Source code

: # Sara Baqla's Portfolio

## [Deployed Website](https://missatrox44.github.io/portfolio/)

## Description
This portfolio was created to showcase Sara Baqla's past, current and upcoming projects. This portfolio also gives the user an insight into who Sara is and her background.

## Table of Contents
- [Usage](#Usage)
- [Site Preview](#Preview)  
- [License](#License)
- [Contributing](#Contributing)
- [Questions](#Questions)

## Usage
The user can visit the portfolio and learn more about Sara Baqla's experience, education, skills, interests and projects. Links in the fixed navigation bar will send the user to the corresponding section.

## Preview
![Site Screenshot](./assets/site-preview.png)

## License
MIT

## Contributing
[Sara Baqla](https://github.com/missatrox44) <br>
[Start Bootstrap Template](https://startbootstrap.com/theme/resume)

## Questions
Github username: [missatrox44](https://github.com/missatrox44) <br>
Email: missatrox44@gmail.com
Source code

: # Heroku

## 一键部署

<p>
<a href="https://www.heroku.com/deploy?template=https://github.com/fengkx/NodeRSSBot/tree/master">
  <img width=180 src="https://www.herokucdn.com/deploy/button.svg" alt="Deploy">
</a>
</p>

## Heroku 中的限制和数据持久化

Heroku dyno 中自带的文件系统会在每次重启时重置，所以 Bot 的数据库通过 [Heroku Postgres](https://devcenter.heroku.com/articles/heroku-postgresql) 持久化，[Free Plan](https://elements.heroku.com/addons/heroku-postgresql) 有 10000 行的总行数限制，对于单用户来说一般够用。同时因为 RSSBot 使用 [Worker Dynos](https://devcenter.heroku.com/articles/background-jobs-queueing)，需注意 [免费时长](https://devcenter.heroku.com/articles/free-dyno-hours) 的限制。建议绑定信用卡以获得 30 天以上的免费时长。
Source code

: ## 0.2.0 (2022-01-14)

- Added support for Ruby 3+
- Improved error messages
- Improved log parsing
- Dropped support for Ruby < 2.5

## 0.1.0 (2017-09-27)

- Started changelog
----
▶ [REQUIRED WORK]
Your reply should hold all the lines from the listing above in which "Baqla" appears.

▶ [RESULT OF THE EXERCISE]
: # Sara Baqla's Portfolio
This portfolio was created to showcase Sara Baqla's past, current and upcoming projects. This portfolio also gives the user an insight into who Sara is and her background.
The user can visit the portfolio and learn more about Sara Baqla's experience, education, skills, interests and projects. Links in the fixed navigation bar will send the user to the corresponding section.
[Sara Baqla](https://github.com/missatrox44) <br>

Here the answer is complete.